Peter Friedman post by: Peter Friedman

(Editor’s note: The following post by Peter comes as a response to a recent New York Times article, “Upending Anonymity, These Days the Web Unmasks Everyone.” An abridged version of this response was also left as a direct comment to the article)

The article raises an important dynamic about the decline of anonymity with some positive and negative consequences. I’d like to elaborate on the very important positive social media aspect, which is … The Decline of Anonymity = Rise of Accountability.
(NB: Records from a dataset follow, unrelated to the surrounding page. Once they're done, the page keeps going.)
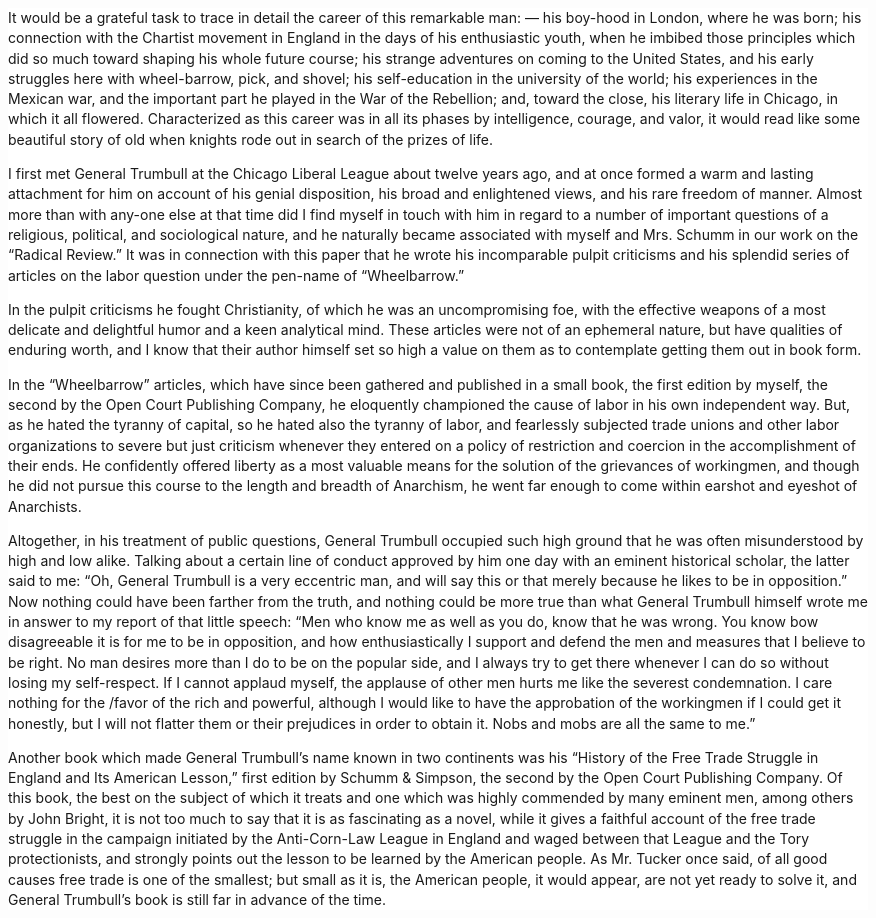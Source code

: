 It would be a grateful task to trace in detail the career of this remarkable man: — his boy-hood in London, where he was born; his connection with the Chartist movement in England in the days of his enthusiastic youth, when he imbibed those principles which did so much toward shaping his whole future course; his strange adventures on coming to the United States, and his early struggles here with wheel-barrow, pick, and shovel; his self-education in the university of the world; his experiences in the Mexican war, and the important part he played in the War of the Rebellion; and, toward the close, his literary life in Chicago, in which it all flowered. Characterized as this career was in all its phases by intelligence, courage, and valor, it would read like some beautiful story of old when knights rode out in search of the prizes of life.

I first met General Trumbull at the Chicago Liberal League about twelve years ago, and at once formed a warm and lasting attachment for him on account of his genial disposition, his broad and enlightened views, and his rare freedom of manner. Almost more than with any-one else at that time did I find myself in touch with him in regard to a number of important questions of a religious, political, and sociological nature, and he naturally became associated with myself and Mrs. Schumm in our work on the “Radical Review.” It was in connection with this paper that he wrote his incomparable pulpit criticisms and his splendid series of articles on the labor question under the pen-name of “Wheelbarrow.”

In the pulpit criticisms he fought Christianity, of which he was an uncompromising foe, with the effective weapons of a most delicate and delightful humor and a keen analytical mind. These articles were not of an ephemeral nature, but have qualities of enduring worth, and I know that their author himself set so high a value on them as to contemplate getting them out in book form.

In the “Wheelbarrow” articles, which have since been gathered and published in a small book, the first edition by myself, the second by the Open Court Publishing Company, he eloquently championed the cause of labor in his own independent way. But, as he hated the tyranny of capital, so he hated also the tyranny of labor, and fearlessly subjected trade unions and other labor organizations to severe but just criticism whenever they entered on a policy of restriction and coercion in the accomplishment of their ends. He confidently offered liberty as a most valuable means for the solution of the grievances of workingmen, and though he did not pursue this course to the length and breadth of Anarchism, he went far enough to come within earshot and eyeshot of Anarchists.

Altogether, in his treatment of public questions, General Trumbull occupied such high ground that he was often misunderstood by high and low alike. Talking about a certain line of conduct approved by him one day with an eminent historical scholar, the latter said to me: “Oh, General Trumbull is a very eccentric man, and will say this or that merely because he likes to be in opposition.” Now nothing could have been farther from the truth, and nothing could be more true than what General Trumbull himself wrote me in answer to my report of that little speech: “Men who know me as well as you do, know that he was wrong. You know bow disagreeable it is for me to be in opposition, and how enthusiastically I support and defend the men and measures that I believe to be right. No man desires more than I do to be on the popular side, and I always try to get there whenever I can do so without losing my self-respect. If I cannot applaud myself, the applause of other men hurts me like the severest condemnation. I care nothing for the /favor of the rich and powerful, although I would like to have the approbation of the workingmen if I could get it honestly, but I will not flatter them or their prejudices in order to obtain it. Nobs and mobs are all the same to me.”

Another book which made General Trumbull’s name known in two continents was his “History of the Free Trade Struggle in England and Its American Lesson,” first edition by Schumm & Simpson, the second by the Open Court Publishing Company. Of this book, the best on the subject of which it treats and one which was highly commended by many eminent men, among others by John Bright, it is not too much to say that it is as fascinating as a novel, while it gives a faithful account of the free trade struggle in the campaign initiated by the Anti-Corn-Law League in England and waged between that League and the Tory protectionists, and strongly points out the lesson to be learned by the American people. As Mr. Tucker once said, of all good causes free trade is one of the smallest; but small as it is, the American people, it would appear, are not yet ready to solve it, and General Trumbull’s book is still far in advance of the time.
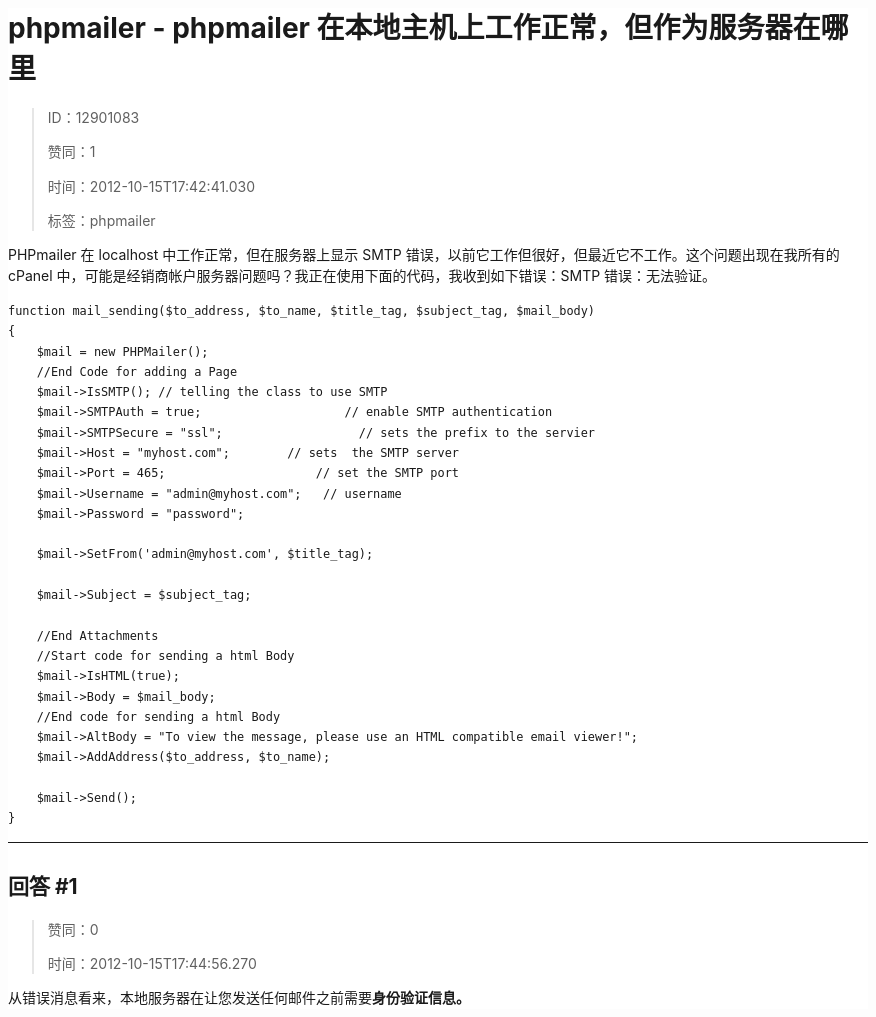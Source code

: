 # phpmailer - phpmailer 在本地主机上工作正常，但作为服务器在哪里

> ID：12901083
> 
> 赞同：1
> 
> 时间：2012-10-15T17:42:41.030
> 
> 标签：phpmailer

PHPmailer 在 localhost 中工作正常，但在服务器上显示 SMTP 错误，以前它工作但很好，但最近它不工作。这个问题出现在我所有的 cPanel 中，可能是经销商帐户服务器问题吗？我正在使用下面的代码，我收到如下错误：SMTP 错误：无法验证。

```
function mail_sending($to_address, $to_name, $title_tag, $subject_tag, $mail_body) 
{
    $mail = new PHPMailer();
    //End Code for adding a Page
    $mail->IsSMTP(); // telling the class to use SMTP
    $mail->SMTPAuth = true;                    // enable SMTP authentication
    $mail->SMTPSecure = "ssl";                   // sets the prefix to the servier
    $mail->Host = "myhost.com";        // sets  the SMTP server
    $mail->Port = 465;                     // set the SMTP port
    $mail->Username = "admin@myhost.com";   // username
    $mail->Password = "password";

    $mail->SetFrom('admin@myhost.com', $title_tag);

    $mail->Subject = $subject_tag;

    //End Attachments
    //Start code for sending a html Body
    $mail->IsHTML(true);
    $mail->Body = $mail_body;
    //End code for sending a html Body
    $mail->AltBody = "To view the message, please use an HTML compatible email viewer!"; 
    $mail->AddAddress($to_address, $to_name);

    $mail->Send();
} 
```

* * *

## 回答 #1

> 赞同：0
> 
> 时间：2012-10-15T17:44:56.270

从错误消息看来，本地服务器在让您发送任何邮件之前需要**身份验证信息。**
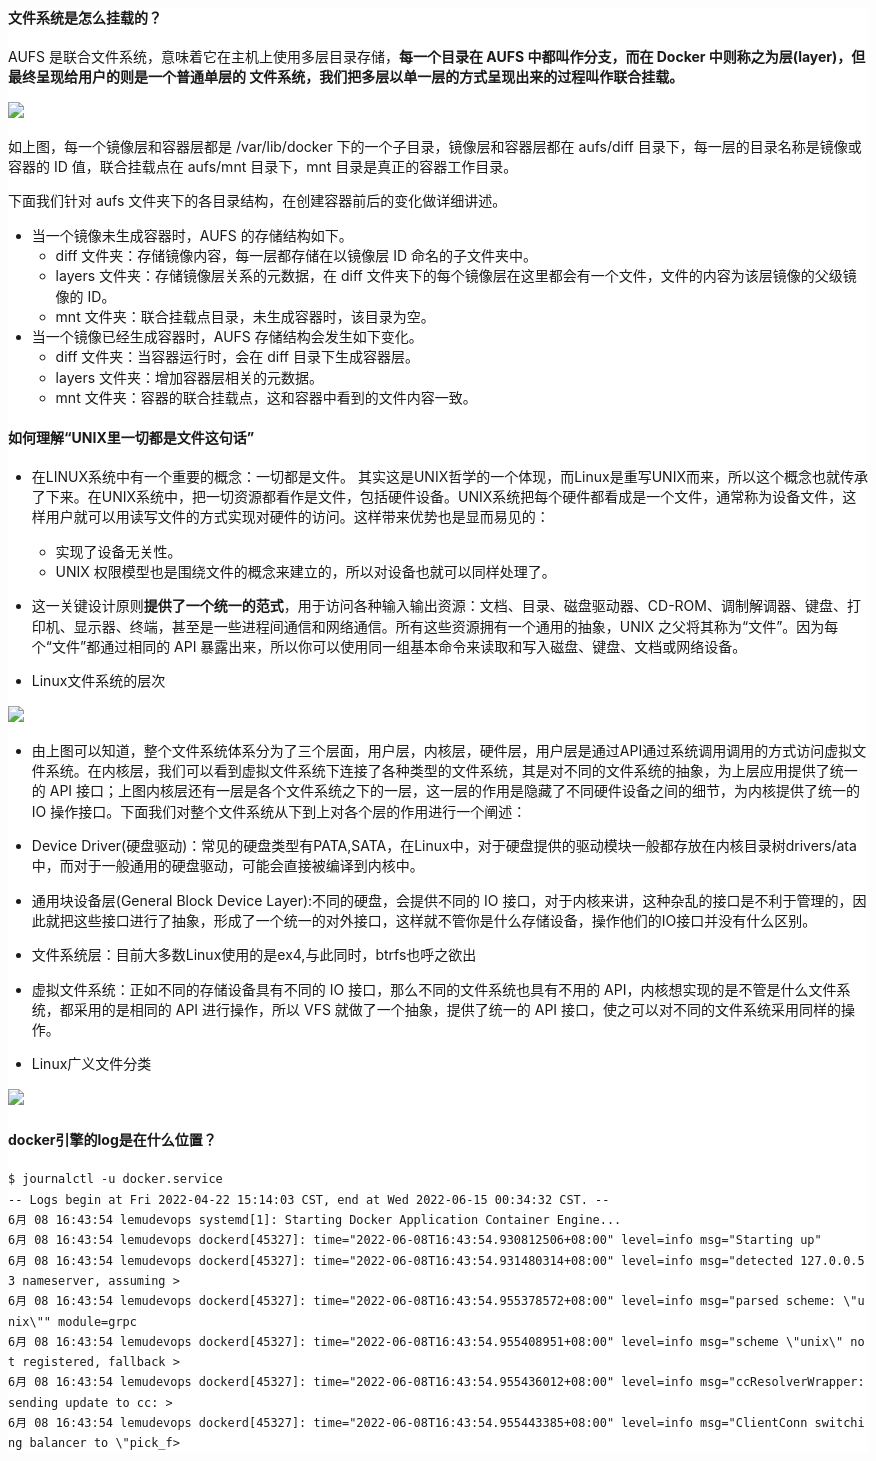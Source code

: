 #### 文件系统是怎么挂载的？
AUFS 是联合文件系统，意味着它在主机上使用多层目录存储，**每一个目录在 AUFS 中都叫作分支，而在 Docker 中则称之为层(layer)，但最终呈现给用户的则是一个普通单层的
文件系统，我们把多层以单一层的方式呈现出来的过程叫作联合挂载。**

![](https://s2.loli.net/2022/06/14/ndDE1ljzpkbumXH.png)

如上图，每一个镜像层和容器层都是 /var/lib/docker 下的一个子目录，镜像层和容器层都在 aufs/diff 目录下，每一层的目录名称是镜像或容器的 ID 值，联合挂载点在 aufs/mnt 目录下，mnt 目录是真正的容器工作目录。

下面我们针对 aufs 文件夹下的各目录结构，在创建容器前后的变化做详细讲述。

* 当一个镜像未生成容器时，AUFS 的存储结构如下。
  * diff 文件夹：存储镜像内容，每一层都存储在以镜像层 ID 命名的子文件夹中。
  * layers 文件夹：存储镜像层关系的元数据，在 diff 文件夹下的每个镜像层在这里都会有一个文件，文件的内容为该层镜像的父级镜像的 ID。
  * mnt 文件夹：联合挂载点目录，未生成容器时，该目录为空。
* 当一个镜像已经生成容器时，AUFS 存储结构会发生如下变化。
  * diff 文件夹：当容器运行时，会在 diff 目录下生成容器层。
  * layers 文件夹：增加容器层相关的元数据。
  * mnt 文件夹：容器的联合挂载点，这和容器中看到的文件内容一致。

#### 如何理解“UNIX里一切都是文件这句话”
* 在LINUX系统中有一个重要的概念：一切都是文件。 其实这是UNIX哲学的一个体现，而Linux是重写UNIX而来，所以这个概念也就传承了下来。在UNIX系统中，把一切资源都看作是文件，包括硬件设备。UNIX系统把每个硬件都看成是一个文件，通常称为设备文件，这样用户就可以用读写文件的方式实现对硬件的访问。这样带来优势也是显而易见的：
  * 实现了设备无关性。
  * UNIX 权限模型也是围绕文件的概念来建立的，所以对设备也就可以同样处理了。

* 这一关键设计原则**提供了一个统一的范式**，用于访问各种输入输出资源：文档、目录、磁盘驱动器、CD-ROM、调制解调器、键盘、打印机、显示器、终端，甚至是一些进程间通信和网络通信。所有这些资源拥有一个通用的抽象，UNIX 之父将其称为“文件”。因为每个“文件”都通过相同的 API 暴露出来，所以你可以使用同一组基本命令来读取和写入磁盘、键盘、文档或网络设备。

* Linux文件系统的层次

![](https://s2.loli.net/2022/06/15/OVbSAZIorFJNpQG.png)

* 由上图可以知道，整个文件系统体系分为了三个层面，用户层，内核层，硬件层，用户层是通过API通过系统调用调用的方式访问虚拟文件系统。在内核层，我们可以看到虚拟文件系统下连接了各种类型的文件系统，其是对不同的文件系统的抽象，为上层应用提供了统一的 API 接口；上图内核层还有一层是各个文件系统之下的一层，这一层的作用是隐藏了不同硬件设备之间的细节，为内核提供了统一的 IO 操作接口。下面我们对整个文件系统从下到上对各个层的作用进行一个阐述：
* Device Driver(硬盘驱动)：常见的硬盘类型有PATA,SATA，在Linux中，对于硬盘提供的驱动模块一般都存放在内核目录树drivers/ata中，而对于一般通用的硬盘驱动，可能会直接被编译到内核中。
* 通用块设备层(General Block Device Layer):不同的硬盘，会提供不同的 IO 接口，对于内核来讲，这种杂乱的接口是不利于管理的，因此就把这些接口进行了抽象，形成了一个统一的对外接口，这样就不管你是什么存储设备，操作他们的IO接口并没有什么区别。
* 文件系统层：目前大多数Linux使用的是ex4,与此同时，btrfs也呼之欲出
* 虚拟文件系统：正如不同的存储设备具有不同的 IO 接口，那么不同的文件系统也具有不用的 API，内核想实现的是不管是什么文件系统，都采用的是相同的 API 进行操作，所以 VFS 就做了一个抽象，提供了统一的 API 接口，使之可以对不同的文件系统采用同样的操作。

* Linux广义文件分类

![](https://s2.loli.net/2022/06/15/GNtgnUWRq8hPd72.png)


####  docker引擎的log是在什么位置？
```shell
$ journalctl -u docker.service
-- Logs begin at Fri 2022-04-22 15:14:03 CST, end at Wed 2022-06-15 00:34:32 CST. --
6月 08 16:43:54 lemudevops systemd[1]: Starting Docker Application Container Engine...
6月 08 16:43:54 lemudevops dockerd[45327]: time="2022-06-08T16:43:54.930812506+08:00" level=info msg="Starting up"
6月 08 16:43:54 lemudevops dockerd[45327]: time="2022-06-08T16:43:54.931480314+08:00" level=info msg="detected 127.0.0.53 nameserver, assuming >
6月 08 16:43:54 lemudevops dockerd[45327]: time="2022-06-08T16:43:54.955378572+08:00" level=info msg="parsed scheme: \"unix\"" module=grpc
6月 08 16:43:54 lemudevops dockerd[45327]: time="2022-06-08T16:43:54.955408951+08:00" level=info msg="scheme \"unix\" not registered, fallback >
6月 08 16:43:54 lemudevops dockerd[45327]: time="2022-06-08T16:43:54.955436012+08:00" level=info msg="ccResolverWrapper: sending update to cc: >
6月 08 16:43:54 lemudevops dockerd[45327]: time="2022-06-08T16:43:54.955443385+08:00" level=info msg="ClientConn switching balancer to \"pick_f>
```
Accountability stems from and is nurtured by identity. Since the early days of social media in the 1990s with The Well, AOL, and many other sites and online communities, we’ve seen that less anonymity means more identity, and in turn, greater accountability. More responsibility for one’s actions, and with that, better personal behavior, more transparency, and overall greater social good. Historically, anonymity tends to breed bad behavior online and off, and supports negative dynamics in our society.

In earlier days of social media, even with the negatives of anonymity, there were some positives. Gay people who wanted to discuss their lifestyle without being persecuted could do so. A political dissident in an oppressed country could speak up with less fear of reprisal. But with the more recent ubiquity, even these areas tend to be better off with less anonymity.

But the positives of identity are far stronger. Oppressed people are motivated and act on the truth revealed through social media.

At the recent NewFront 2011 conference, for example, Egyptian filmmaker Amr Salama spoke about how social media had exposed a fake photo that a government-run newspaper had published, purporting to show president Mubarak leading a Obama-Mubarak-Netanyahu walk out of the White House (it was actually Obama who was in front). People realized that if the government would fake that, it was probably faking everything else. As Egyptians saw others standing up for their freedom, verifiable through social media media, they found a spark, catalyst, and emotional support system for the Arab Spring.

Even Anthony Weiner’s fall can be attributed as much to his blatant effort to avoid accountability through lying. (Isn’t it always the cover-up that does people in?)

Transparency and authenticity are among the top must-do best practices we advise all our brand clients to follow. In a social crisis, even on substantive issues in which the company is clearly in the wrong, people will respond to authenticity. They will respect accountability, which is tied to true identity.

4 simple rules for social media today

1) Don’t do anything you aren’t prepared to be held accountable for. Isn’t this a basic lesson our parents teach us, offline or online?

2) Assume that anything you put online will be seen, and that you will be held accountable for it.

3If you don’t want to be held accountable online, then create a fantasy personality. But beware: You may still be found out. There’s nothing necessarily wrong with a fantasy personality, as long a it isn’t used to deceive or hurt. (There are game venues specifically for that.)

4) Be transparent, authentic, and accountable. Don’t try to control what you can’t control.